# dreamers?



## arthur kierski (Jun 6, 2008)

a guy send me a piece of copper(180grams) and says:by x-ray this piece has --5,8%rh---7,8%pd---12%ag----and smallpercentage of au and ir----what i dout this piece in 42%nitric and heat it----after dissolving the piece it becomes 7grams and to the liquid i add nacl----result no ag,them my standard pd test---result no pd---i am already frustrated and the guy fones me and ask if i have some results-----i take the 7grams left and do an ap attack__it dissolves and go with hidrazine and form a brown powder which i suspect is gold ---add hcl and it dissapears----it is not gold but iron----things like these happens often to me-------
question:am i incompetent---doing some wrong chemistry or are these guys dreamers who think(dreams) that they have mines full of pm and in their dreams involves suckers like me???


----------



## goldsilverpro (Jun 6, 2008)

Sounds like you did things OK, chemically. However, what do you tell him about what happened to his $3000 worth of rhodium? For this reason, I don't think you should have done the whole bar. A 5 gram drilling sample (that you drill yourself) would have been enough to give you the same information. You must cover your butt. This could be a con. Also, if he is mad, it could hurt your reputation.

Mark Twain defined a gold mine as a hole in the ground owned by a liar. The problem is, most don't lie intentionally. They really believe in their stuff. And, over time, it gets bigger and bigger. And, they never believe it when you tell them their stuff is worthless.

I spent 2 years, in Oregon, dealing with amateur miners and prospectors on almost a daily basis. I evaluated their material, helped them with processes, and listened to their long stories. It was fun for awhile, but at least 98% of them had nothing, although they all thought they were rich. Nice people, but I vowed to never deal with them again.


----------



## Platdigger (Jun 6, 2008)

I have two questions.

1. Wouldn't all of the (or any) iron have been taken up by the nitric?

and

2. Wouldn't something (even a precious metal) you just reduced out of a HCL solution with hydrazine (especially if the PH was adjusted to cause this drop).........be easy to put back into solution with more HCL? 

Randy


----------



## arthur kierski (Jun 6, 2008)

gold pro, today talking with my brother in law i made the same promise that you did--i vowed not to help any one who cames to me with ore saying that the ore has these or that percentage of pm---the guy does not no the diference of rh from silver---


----------



## arthur kierski (Jun 6, 2008)

randi,usually nitric acid passivates iron and because of this it remains as a metal---------hidrazine at 80centigrate with a drop of naoh precipitates metals----whem the metal ( Black powder =pgm or brown gold ) is precious it does not dissolve with hcl or h2so4 when added,but iron copper ,nickel which precipitates with hidrazine as oxides or hidroxides solubilize instantly when these acids are added


----------



## Harold_V (Jun 8, 2008)

goldsilverpro said:


> I spent 2 years, in Oregon, dealing with amateur miners and prospectors on almost a daily basis.
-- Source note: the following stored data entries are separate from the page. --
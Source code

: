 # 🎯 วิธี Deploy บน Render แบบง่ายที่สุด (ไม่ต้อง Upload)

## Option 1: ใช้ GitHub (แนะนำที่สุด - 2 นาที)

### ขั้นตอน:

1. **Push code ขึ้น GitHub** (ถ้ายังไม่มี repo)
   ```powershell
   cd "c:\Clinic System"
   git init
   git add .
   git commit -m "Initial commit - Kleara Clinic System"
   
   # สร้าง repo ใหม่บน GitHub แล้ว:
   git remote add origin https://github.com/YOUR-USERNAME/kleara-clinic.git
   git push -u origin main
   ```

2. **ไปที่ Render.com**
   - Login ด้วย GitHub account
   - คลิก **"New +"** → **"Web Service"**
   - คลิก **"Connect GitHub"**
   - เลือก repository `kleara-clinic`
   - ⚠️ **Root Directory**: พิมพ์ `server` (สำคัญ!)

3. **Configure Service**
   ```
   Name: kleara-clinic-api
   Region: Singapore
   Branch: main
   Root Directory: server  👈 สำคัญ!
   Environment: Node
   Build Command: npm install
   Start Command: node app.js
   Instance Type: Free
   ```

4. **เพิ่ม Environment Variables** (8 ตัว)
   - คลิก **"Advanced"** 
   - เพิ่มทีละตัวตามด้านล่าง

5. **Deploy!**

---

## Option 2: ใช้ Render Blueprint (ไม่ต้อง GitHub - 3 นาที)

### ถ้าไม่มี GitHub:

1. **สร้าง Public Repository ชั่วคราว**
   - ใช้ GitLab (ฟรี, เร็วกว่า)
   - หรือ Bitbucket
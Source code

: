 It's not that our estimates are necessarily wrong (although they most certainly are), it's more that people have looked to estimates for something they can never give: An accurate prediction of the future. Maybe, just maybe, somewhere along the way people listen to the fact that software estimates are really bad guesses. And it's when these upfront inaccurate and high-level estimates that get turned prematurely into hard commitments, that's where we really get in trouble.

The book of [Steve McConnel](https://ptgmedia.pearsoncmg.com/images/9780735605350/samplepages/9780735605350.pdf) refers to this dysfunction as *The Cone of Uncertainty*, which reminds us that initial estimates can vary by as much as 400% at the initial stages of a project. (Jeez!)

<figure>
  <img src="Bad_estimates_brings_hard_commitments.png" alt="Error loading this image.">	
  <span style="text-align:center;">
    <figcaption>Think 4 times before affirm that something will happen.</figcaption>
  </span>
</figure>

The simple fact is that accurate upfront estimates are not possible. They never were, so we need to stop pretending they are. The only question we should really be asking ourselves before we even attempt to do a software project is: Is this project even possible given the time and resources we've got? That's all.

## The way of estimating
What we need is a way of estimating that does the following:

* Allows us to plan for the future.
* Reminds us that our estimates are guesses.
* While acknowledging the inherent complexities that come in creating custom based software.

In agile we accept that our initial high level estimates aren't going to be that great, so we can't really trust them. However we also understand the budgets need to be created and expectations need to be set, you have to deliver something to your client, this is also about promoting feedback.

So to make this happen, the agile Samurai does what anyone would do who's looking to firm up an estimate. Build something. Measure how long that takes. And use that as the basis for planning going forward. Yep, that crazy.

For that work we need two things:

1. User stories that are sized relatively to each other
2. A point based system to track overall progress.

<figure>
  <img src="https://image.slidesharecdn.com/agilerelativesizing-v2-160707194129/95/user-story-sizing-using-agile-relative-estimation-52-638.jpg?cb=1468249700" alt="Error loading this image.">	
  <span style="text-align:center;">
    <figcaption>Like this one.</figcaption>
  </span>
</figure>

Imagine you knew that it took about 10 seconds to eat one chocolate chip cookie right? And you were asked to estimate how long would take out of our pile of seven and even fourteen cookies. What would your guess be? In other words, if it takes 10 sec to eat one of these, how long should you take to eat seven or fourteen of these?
I evaluated their material, helped them with processes, and listened to their long stories. It was fun for awhile, but at least 98% of them had nothing, although they all thought they were rich. Nice people, but I vowed to never deal with them again.


People that you described were the worst I ever encountered, and very commonly very poorly informed. I also found them to be very untrusting and having expectations that were far beyond reason. There were few exceptions. 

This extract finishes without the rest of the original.